Backing Up and Restoring NameNode Metadata

This topic describes the steps for backing up and restoring NameNode metadata.

Backing Up NameNode Metadata

This section describes how to back up NameNode metadata.
  1. Make a single backup of the VERSION file. This does not need to be backed up regularly as it does not change, but it is important since it contains the clusterID, along with other details.
  2. Use the following command to back up the NameNode metadata. It automatically determines the active NameNode, retrieves the current fsimage, and places it in the defined backup_dir.
    $ hdfs dfsadmin -fetchImage backup_dir 

On startup, the NameNode process reads the fsimage file and commits it to memory. If the JournalNodes are up and running, and there are edit files present, any edits newer than the fsimage are also applied. If the JournalNodes are unavailable, it is possible to lose any data transferred in the interim.

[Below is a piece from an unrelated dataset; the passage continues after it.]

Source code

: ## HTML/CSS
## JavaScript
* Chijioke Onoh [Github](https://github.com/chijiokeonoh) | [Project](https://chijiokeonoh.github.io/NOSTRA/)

Restoring NameNode Metadata

This section describes how to restore NameNode metadata. If both the NameNode and the secondary NameNode were to suddenly go offline, you can restore the NameNode by doing the following:
  1. Add a new host to your Hadoop cluster.
  2. Add the NameNode role to the host. Make sure it has the same hostname as the original NameNode.
  3. Create a directory path for the NameNode name.dir (for example, /dfs/nn/current), ensuring that the permissions are set correctly.
  4. Copy the VERSION and latest fsimage file to the /dfs/nn/current directory.
  5. Run the following command to create the md5 file for the fsimage.
    $ md5sum fsimage > fsimage.md5
  6. Start the NameNode process.